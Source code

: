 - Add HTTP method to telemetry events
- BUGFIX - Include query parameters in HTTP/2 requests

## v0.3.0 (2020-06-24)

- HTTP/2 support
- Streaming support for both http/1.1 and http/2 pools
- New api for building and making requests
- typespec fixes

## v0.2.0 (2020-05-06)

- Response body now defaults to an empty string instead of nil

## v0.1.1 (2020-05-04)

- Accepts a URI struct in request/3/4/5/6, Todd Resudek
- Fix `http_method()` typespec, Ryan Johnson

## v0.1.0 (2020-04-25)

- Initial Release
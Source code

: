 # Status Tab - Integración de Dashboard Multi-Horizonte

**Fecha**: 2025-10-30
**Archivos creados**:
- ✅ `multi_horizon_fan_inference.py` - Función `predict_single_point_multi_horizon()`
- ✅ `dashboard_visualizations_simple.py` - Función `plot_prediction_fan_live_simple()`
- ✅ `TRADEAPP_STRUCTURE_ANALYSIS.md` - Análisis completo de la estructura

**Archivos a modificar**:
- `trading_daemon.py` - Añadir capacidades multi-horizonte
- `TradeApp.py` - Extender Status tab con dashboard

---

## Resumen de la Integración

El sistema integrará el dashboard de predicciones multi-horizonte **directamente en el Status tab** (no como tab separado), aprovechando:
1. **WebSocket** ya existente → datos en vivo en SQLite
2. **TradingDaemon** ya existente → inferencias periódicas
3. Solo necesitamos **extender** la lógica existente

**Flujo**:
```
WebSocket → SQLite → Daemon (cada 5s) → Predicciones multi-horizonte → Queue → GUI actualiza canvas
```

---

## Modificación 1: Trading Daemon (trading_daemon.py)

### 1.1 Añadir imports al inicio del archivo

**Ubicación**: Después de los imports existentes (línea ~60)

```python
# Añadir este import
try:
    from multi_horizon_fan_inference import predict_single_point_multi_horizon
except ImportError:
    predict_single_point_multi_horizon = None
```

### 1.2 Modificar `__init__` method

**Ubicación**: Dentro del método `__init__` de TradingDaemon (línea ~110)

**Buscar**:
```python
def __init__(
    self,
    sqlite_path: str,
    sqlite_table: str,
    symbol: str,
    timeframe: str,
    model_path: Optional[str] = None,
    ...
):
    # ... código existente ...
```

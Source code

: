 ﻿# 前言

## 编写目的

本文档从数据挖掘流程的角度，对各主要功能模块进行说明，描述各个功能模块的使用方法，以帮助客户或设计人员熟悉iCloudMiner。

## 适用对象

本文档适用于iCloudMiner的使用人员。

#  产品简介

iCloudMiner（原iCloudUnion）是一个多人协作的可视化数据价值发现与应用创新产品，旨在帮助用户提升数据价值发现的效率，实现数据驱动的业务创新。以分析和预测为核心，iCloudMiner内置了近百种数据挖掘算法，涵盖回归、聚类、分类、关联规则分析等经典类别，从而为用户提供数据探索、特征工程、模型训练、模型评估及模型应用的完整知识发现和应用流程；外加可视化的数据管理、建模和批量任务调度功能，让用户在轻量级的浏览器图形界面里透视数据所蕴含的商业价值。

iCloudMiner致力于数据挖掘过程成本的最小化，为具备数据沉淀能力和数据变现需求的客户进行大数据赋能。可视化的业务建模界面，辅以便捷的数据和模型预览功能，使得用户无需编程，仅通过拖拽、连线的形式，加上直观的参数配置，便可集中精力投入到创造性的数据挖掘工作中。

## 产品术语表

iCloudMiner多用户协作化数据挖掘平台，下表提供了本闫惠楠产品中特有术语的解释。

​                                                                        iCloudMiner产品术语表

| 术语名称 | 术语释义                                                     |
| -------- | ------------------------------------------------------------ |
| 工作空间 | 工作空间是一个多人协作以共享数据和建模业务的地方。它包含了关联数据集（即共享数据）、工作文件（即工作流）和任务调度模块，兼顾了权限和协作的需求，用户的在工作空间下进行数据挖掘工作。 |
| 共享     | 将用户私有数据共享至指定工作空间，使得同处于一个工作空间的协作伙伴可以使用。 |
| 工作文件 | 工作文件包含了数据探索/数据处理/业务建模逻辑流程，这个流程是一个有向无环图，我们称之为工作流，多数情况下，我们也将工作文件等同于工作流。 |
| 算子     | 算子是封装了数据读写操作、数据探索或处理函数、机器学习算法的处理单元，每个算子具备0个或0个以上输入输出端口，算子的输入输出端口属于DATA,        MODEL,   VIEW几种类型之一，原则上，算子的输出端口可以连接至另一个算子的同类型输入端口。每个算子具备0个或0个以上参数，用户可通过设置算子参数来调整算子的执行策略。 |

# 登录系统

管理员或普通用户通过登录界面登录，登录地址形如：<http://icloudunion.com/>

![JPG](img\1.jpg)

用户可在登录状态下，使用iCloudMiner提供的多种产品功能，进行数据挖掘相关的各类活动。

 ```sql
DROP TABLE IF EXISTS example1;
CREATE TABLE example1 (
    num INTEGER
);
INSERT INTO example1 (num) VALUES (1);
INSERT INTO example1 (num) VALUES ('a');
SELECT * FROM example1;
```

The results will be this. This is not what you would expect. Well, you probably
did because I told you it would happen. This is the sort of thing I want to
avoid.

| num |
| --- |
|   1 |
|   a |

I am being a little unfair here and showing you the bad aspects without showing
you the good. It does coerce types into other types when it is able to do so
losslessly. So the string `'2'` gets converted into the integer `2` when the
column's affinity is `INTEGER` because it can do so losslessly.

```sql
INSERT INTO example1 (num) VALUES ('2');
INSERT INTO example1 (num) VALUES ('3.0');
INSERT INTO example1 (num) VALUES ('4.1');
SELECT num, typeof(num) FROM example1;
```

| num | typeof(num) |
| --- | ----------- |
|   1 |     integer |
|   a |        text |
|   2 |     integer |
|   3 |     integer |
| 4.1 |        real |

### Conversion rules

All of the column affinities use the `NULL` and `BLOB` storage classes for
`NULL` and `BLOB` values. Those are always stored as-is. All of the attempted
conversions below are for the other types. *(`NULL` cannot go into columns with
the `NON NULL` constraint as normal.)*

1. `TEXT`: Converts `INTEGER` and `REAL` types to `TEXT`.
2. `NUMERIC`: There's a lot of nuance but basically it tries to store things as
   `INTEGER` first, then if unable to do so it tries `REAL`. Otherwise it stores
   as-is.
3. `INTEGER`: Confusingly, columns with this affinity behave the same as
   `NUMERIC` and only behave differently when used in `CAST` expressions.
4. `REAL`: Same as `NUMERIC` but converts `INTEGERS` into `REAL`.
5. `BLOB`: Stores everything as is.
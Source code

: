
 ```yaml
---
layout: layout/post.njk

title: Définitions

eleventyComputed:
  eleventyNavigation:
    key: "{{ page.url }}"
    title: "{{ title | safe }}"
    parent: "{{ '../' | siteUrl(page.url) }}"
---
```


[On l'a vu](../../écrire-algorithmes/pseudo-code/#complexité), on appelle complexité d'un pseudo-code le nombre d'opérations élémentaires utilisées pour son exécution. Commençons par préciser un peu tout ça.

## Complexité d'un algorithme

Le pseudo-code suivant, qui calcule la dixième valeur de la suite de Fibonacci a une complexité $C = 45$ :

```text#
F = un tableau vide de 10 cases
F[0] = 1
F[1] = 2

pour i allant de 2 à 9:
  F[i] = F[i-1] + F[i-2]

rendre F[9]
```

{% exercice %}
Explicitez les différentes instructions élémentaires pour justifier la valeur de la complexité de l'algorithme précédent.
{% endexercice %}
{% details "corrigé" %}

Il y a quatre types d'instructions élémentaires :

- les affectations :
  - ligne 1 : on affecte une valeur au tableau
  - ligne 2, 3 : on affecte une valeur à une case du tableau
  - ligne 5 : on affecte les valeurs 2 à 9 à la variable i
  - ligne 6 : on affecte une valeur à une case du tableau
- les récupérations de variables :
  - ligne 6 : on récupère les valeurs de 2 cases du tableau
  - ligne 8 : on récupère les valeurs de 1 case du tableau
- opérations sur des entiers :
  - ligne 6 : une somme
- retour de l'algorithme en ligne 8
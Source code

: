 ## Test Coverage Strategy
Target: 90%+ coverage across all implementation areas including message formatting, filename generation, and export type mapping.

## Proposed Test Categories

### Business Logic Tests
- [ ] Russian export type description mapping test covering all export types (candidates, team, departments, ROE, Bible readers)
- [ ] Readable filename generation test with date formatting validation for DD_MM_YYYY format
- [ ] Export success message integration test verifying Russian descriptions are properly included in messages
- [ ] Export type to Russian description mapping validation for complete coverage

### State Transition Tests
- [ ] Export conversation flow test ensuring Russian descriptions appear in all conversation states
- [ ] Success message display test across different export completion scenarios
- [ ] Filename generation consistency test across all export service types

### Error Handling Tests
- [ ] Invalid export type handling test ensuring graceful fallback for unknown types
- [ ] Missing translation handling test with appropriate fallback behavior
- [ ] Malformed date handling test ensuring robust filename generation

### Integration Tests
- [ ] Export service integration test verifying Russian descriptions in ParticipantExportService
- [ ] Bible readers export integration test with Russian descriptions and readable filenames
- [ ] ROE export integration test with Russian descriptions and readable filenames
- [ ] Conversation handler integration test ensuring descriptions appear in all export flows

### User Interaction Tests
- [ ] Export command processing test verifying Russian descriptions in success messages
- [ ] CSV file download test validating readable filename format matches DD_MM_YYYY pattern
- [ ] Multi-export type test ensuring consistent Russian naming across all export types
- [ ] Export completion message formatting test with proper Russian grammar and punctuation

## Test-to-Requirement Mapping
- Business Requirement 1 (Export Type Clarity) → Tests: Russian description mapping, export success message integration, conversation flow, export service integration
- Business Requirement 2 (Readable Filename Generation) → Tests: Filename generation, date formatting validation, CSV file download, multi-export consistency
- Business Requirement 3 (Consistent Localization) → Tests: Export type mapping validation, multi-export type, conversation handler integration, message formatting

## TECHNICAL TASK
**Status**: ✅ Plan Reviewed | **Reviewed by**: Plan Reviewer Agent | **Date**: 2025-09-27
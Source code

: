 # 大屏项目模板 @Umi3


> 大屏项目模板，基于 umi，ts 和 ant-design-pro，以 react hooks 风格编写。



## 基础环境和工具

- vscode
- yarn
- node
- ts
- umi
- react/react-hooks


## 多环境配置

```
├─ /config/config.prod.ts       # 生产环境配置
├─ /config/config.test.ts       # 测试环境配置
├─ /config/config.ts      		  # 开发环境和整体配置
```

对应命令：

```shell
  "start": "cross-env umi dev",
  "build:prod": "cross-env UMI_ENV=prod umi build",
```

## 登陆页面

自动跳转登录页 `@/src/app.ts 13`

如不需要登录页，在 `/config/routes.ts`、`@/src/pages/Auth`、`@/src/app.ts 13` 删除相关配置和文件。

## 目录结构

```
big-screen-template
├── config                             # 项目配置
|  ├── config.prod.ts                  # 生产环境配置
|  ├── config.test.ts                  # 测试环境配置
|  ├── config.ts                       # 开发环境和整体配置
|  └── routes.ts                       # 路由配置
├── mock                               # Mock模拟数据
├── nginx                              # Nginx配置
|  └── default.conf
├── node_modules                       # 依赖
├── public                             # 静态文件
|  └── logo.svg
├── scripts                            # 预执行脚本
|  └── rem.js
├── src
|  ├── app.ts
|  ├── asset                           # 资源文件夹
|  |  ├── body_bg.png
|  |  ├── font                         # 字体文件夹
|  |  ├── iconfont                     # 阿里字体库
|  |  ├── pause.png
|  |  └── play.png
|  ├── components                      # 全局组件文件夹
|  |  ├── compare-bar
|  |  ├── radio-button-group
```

***

What the task asks :: Could you restate word for word the lines above, from the one that contains "The results will" through the one that contains "num | typeof(num) |", and no others?

Solved exercise ::
The results will be this. This is not what you would expect. Well, you probably
did because I told you it would happen. This is the sort of thing I want to
avoid.

| num |
| --- |
|   1 |
|   a |

I am being a little unfair here and showing you the bad aspects without showing
you the good. It does coerce types into other types when it is able to do so
losslessly. So the string `'2'` gets converted into the integer `2` when the
column's affinity is `INTEGER` because it can do so losslessly.

```sql
INSERT INTO example1 (num) VALUES ('2');
INSERT INTO example1 (num) VALUES ('3.0');
INSERT INTO example1 (num) VALUES ('4.1');
SELECT num, typeof(num) FROM example1;
```

| num | typeof(num) |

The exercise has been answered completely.